• **Work to complete**
Print the records below verbatim.

(Study material Opens)

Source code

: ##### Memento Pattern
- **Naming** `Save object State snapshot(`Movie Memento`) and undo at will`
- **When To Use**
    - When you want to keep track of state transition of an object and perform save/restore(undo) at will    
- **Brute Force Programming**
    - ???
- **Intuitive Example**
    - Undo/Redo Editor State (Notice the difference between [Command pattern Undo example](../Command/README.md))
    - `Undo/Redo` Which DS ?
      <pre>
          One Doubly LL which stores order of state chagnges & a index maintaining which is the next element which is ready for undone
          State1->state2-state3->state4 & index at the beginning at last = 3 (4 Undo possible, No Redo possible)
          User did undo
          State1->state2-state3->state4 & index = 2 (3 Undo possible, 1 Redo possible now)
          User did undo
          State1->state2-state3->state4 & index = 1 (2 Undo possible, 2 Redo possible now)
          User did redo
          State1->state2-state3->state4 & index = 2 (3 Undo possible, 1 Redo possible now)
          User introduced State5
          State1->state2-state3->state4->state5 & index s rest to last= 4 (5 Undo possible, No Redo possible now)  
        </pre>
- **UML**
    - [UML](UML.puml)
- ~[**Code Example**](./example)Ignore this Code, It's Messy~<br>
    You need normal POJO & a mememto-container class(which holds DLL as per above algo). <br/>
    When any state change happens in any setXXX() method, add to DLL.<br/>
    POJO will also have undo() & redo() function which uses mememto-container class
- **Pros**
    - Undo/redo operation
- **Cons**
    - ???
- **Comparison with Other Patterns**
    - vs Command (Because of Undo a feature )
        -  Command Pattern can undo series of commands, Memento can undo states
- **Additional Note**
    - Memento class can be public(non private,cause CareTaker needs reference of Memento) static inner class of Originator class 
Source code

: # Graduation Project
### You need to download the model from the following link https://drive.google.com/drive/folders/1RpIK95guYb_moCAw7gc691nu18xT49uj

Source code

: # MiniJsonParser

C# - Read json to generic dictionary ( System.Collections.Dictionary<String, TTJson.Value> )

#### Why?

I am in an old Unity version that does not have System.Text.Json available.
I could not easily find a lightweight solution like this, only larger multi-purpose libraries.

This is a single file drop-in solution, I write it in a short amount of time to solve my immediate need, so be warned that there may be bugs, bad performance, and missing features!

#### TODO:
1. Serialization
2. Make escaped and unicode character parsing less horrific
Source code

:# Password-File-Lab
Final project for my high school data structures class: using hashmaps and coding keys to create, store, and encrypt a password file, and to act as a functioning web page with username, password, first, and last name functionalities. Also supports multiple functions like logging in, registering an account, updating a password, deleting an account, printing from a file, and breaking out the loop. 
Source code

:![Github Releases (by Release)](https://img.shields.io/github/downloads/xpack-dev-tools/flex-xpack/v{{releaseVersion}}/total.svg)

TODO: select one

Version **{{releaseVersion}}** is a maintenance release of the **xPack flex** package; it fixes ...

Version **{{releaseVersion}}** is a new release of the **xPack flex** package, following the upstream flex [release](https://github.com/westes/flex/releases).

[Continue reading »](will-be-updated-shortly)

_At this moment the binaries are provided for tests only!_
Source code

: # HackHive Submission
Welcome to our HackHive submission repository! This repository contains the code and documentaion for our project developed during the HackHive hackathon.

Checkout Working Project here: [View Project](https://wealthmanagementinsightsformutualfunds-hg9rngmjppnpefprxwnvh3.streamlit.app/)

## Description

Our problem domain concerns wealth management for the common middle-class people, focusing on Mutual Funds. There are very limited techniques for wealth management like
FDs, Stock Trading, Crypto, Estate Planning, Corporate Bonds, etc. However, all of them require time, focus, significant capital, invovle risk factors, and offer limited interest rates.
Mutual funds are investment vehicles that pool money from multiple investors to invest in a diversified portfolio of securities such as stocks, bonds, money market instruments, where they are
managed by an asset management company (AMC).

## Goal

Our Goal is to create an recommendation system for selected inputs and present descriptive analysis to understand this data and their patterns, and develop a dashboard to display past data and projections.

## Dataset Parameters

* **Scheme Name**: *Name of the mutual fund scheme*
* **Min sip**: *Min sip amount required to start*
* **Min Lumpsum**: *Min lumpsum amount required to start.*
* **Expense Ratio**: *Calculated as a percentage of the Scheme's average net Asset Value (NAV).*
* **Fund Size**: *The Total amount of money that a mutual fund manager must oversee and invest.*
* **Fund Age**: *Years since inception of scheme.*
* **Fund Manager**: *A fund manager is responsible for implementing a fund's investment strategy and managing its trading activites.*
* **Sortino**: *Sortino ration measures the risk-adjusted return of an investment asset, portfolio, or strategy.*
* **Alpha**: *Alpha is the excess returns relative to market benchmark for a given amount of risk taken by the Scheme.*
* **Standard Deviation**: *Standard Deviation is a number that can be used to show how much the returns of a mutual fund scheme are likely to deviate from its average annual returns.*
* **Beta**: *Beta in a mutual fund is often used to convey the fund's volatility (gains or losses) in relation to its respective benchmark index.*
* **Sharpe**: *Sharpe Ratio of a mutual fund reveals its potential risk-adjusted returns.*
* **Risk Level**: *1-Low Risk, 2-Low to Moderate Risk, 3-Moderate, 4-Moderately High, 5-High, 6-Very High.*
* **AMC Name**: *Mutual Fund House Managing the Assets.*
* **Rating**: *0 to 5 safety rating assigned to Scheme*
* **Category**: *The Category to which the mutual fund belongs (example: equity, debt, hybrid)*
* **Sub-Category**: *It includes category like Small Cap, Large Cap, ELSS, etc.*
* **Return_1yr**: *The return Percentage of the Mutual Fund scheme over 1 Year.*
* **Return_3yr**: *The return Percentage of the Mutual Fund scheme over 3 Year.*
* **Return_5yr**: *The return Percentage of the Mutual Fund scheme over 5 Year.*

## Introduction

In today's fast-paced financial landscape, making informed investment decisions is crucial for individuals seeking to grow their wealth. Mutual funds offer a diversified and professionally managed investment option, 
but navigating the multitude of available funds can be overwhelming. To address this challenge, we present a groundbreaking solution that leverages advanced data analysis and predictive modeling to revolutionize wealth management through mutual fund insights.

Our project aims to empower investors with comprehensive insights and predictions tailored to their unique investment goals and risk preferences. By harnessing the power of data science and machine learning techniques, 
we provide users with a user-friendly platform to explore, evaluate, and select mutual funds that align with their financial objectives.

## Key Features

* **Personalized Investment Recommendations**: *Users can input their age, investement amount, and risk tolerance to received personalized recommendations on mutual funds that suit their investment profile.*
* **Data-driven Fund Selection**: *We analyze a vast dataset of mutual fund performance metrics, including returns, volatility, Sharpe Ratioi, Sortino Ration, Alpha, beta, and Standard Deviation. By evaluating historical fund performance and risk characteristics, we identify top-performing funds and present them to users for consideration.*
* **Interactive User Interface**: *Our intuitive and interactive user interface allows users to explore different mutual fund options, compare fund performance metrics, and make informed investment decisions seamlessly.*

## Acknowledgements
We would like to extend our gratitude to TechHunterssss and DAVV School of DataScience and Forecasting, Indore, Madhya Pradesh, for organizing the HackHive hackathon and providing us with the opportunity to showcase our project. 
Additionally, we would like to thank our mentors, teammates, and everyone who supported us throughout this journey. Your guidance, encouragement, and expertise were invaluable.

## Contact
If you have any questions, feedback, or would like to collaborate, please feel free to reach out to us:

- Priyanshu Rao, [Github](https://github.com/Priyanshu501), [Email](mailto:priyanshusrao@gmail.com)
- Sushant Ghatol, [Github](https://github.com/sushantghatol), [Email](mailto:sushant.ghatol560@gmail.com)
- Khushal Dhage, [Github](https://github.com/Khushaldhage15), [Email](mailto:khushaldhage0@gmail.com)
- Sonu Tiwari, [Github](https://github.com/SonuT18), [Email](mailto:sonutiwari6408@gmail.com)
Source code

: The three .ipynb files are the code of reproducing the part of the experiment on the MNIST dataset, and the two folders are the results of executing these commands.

(Study material Closes)

• **Exercise response**
Source code

: ##### Memento Pattern
- **Naming** `Save object State snapshot(`Movie Memento`) and undo at will`
- **When To Use**
    - When you want to keep track of state transition of an object and perform save/restore(undo) at will    
- **Brute Force Programming**
    - ???
- **Intuitive Example**
    - Undo/Redo Editor State (Notice the difference between [Command pattern Undo example](../Command/README.md))
    - `Undo/Redo` Which DS ?
      <pre>
          One Doubly LL which stores order of state chagnges & a index maintaining which is the next element which is ready for undone
          State1->state2-state3->state4 & index at the beginning at last = 3 (4 Undo possible, No Redo possible)
          User did undo
          State1->state2-state3->state4 & index = 2 (3 Undo possible, 1 Redo possible now)
          User did undo
          State1->state2-state3->state4 & index = 1 (2 Undo possible, 2 Redo possible now)
          User did redo
          State1->state2-state3->state4 & index = 2 (3 Undo possible, 1 Redo possible now)
          User introduced State5
          State1->state2-state3->state4->state5 & index s rest to last= 4 (5 Undo possible, No Redo possible now)  
        </pre>
- **UML**
    - [UML](UML.puml)
- ~[**Code Example**](./example)Ignore this Code, It's Messy~<br>
    You need normal POJO & a mememto-container class(which holds DLL as per above algo). <br/>
    When any state change happens in any setXXX() method, add to DLL.<br/>
    POJO will also have undo() & redo() function which uses mememto-container class
- **Pros**
    - Undo/redo operation
- **Cons**
    - ???
- **Comparison with Other Patterns**
    - vs Command (Because of Undo a feature )
        -  Command Pattern can undo series of commands, Memento can undo states
- **Additional Note**
    - Memento class can be public(non private,cause CareTaker needs reference of Memento) static inner class of Originator class 
Source code

: # Graduation Project
### You need to download the model from the following link https://drive.google.com/drive/folders/1RpIK95guYb_moCAw7gc691nu18xT49uj

Source code

: # MiniJsonParser

C# - Read json to generic dictionary ( System.Collections.Dictionary<String, TTJson.Value> )

#### Why?

I am in an old Unity version that does not have System.Text.Json available.
I could not easily find a lightweight solution like this, only larger multi-purpose libraries.

This is a single file drop-in solution, I write it in a short amount of time to solve my immediate need, so be warned that there may be bugs, bad performance, and missing features!

#### TODO:
1. Serialization
2. Make escaped and unicode character parsing less horrific
Source code

:# Password-File-Lab
Final project for my high school data structures class: using hashmaps and coding keys to create, store, and encrypt a password file, and to act as a functioning web page with username, password, first, and last name functionalities. Also supports multiple functions like logging in, registering an account, updating a password, deleting an account, printing from a file, and breaking out the loop. 
Source code

:![Github Releases (by Release)](https://img.shields.io/github/downloads/xpack-dev-tools/flex-xpack/v{{releaseVersion}}/total.svg)

TODO: select one

Version **{{releaseVersion}}** is a maintenance release of the **xPack flex** package; it fixes ...

Version **{{releaseVersion}}** is a new release of the **xPack flex** package, following the upstream flex [release](https://github.com/westes/flex/releases).

[Continue reading »](will-be-updated-shortly)

_At this moment the binaries are provided for tests only!_
Source code

: # HackHive Submission
Welcome to our HackHive submission repository! This repository contains the code and documentaion for our project developed during the HackHive hackathon.

Checkout Working Project here: [View Project](https://wealthmanagementinsightsformutualfunds-hg9rngmjppnpefprxwnvh3.streamlit.app/)

## Description

Our problem domain concerns wealth management for the common middle-class people, focusing on Mutual Funds. There are very limited techniques for wealth management like
FDs, Stock Trading, Crypto, Estate Planning, Corporate Bonds, etc. However, all of them require time, focus, significant capital, invovle risk factors, and offer limited interest rates.
Mutual funds are investment vehicles that pool money from multiple investors to invest in a diversified portfolio of securities such as stocks, bonds, money market instruments, where they are
managed by an asset management company (AMC).

## Goal

Our Goal is to create an recommendation system for selected inputs and present descriptive analysis to understand this data and their patterns, and develop a dashboard to display past data and projections.

## Dataset Parameters

* **Scheme Name**: *Name of the mutual fund scheme*
* **Min sip**: *Min sip amount required to start*
* **Min Lumpsum**: *Min lumpsum amount required to start.*
* **Expense Ratio**: *Calculated as a percentage of the Scheme's average net Asset Value (NAV).*
* **Fund Size**: *The Total amount of money that a mutual fund manager must oversee and invest.*
* **Fund Age**: *Years since inception of scheme.*
* **Fund Manager**: *A fund manager is responsible for implementing a fund's investment strategy and managing its trading activites.*
* **Sortino**: *Sortino ration measures the risk-adjusted return of an investment asset, portfolio, or strategy.*
* **Alpha**: *Alpha is the excess returns relative to market benchmark for a given amount of risk taken by the Scheme.*
* **Standard Deviation**: *Standard Deviation is a number that can be used to show how much the returns of a mutual fund scheme are likely to deviate from its average annual returns.*
* **Beta**: *Beta in a mutual fund is often used to convey the fund's volatility (gains or losses) in relation to its respective benchmark index.*
* **Sharpe**: *Sharpe Ratio of a mutual fund reveals its potential risk-adjusted returns.*
* **Risk Level**: *1-Low Risk, 2-Low to Moderate Risk, 3-Moderate, 4-Moderately High, 5-High, 6-Very High.*
* **AMC Name**: *Mutual Fund House Managing the Assets.*
* **Rating**: *0 to 5 safety rating assigned to Scheme*
* **Category**: *The Category to which the mutual fund belongs (example: equity, debt, hybrid)*
* **Sub-Category**: *It includes category like Small Cap, Large Cap, ELSS, etc.*
* **Return_1yr**: *The return Percentage of the Mutual Fund scheme over 1 Year.*
* **Return_3yr**: *The return Percentage of the Mutual Fund scheme over 3 Year.*
* **Return_5yr**: *The return Percentage of the Mutual Fund scheme over 5 Year.*

## Introduction

In today's fast-paced financial landscape, making informed investment decisions is crucial for individuals seeking to grow their wealth. Mutual funds offer a diversified and professionally managed investment option, 
but navigating the multitude of available funds can be overwhelming. To address this challenge, we present a groundbreaking solution that leverages advanced data analysis and predictive modeling to revolutionize wealth management through mutual fund insights.

Our project aims to empower investors with comprehensive insights and predictions tailored to their unique investment goals and risk preferences. By harnessing the power of data science and machine learning techniques, 
we provide users with a user-friendly platform to explore, evaluate, and select mutual funds that align with their financial objectives.

## Key Features

* **Personalized Investment Recommendations**: *Users can input their age, investement amount, and risk tolerance to received personalized recommendations on mutual funds that suit their investment profile.*
* **Data-driven Fund Selection**: *We analyze a vast dataset of mutual fund performance metrics, including returns, volatility, Sharpe Ratioi, Sortino Ration, Alpha, beta, and Standard Deviation. By evaluating historical fund performance and risk characteristics, we identify top-performing funds and present them to users for consideration.*
* **Interactive User Interface**: *Our intuitive and interactive user interface allows users to explore different mutual fund options, compare fund performance metrics, and make informed investment decisions seamlessly.*

## Acknowledgements
We would like to extend our gratitude to TechHunterssss and DAVV School of DataScience and Forecasting, Indore, Madhya Pradesh, for organizing the HackHive hackathon and providing us with the opportunity to showcase our project. 
Additionally, we would like to thank our mentors, teammates, and everyone who supported us throughout this journey. Your guidance, encouragement, and expertise were invaluable.

## Contact
If you have any questions, feedback, or would like to collaborate, please feel free to reach out to us:

- Priyanshu Rao, [Github](https://github.com/Priyanshu501), [Email](mailto:priyanshusrao@gmail.com)
- Sushant Ghatol, [Github](https://github.com/sushantghatol), [Email](mailto:sushant.ghatol560@gmail.com)
- Khushal Dhage, [Github](https://github.com/Khushaldhage15), [Email](mailto:khushaldhage0@gmail.com)
- Sonu Tiwari, [Github](https://github.com/SonuT18), [Email](mailto:sonutiwari6408@gmail.com)
Source code

: The three .ipynb files are the code of reproducing the part of the experiment on the MNIST dataset, and the two folders are the results of executing these commands.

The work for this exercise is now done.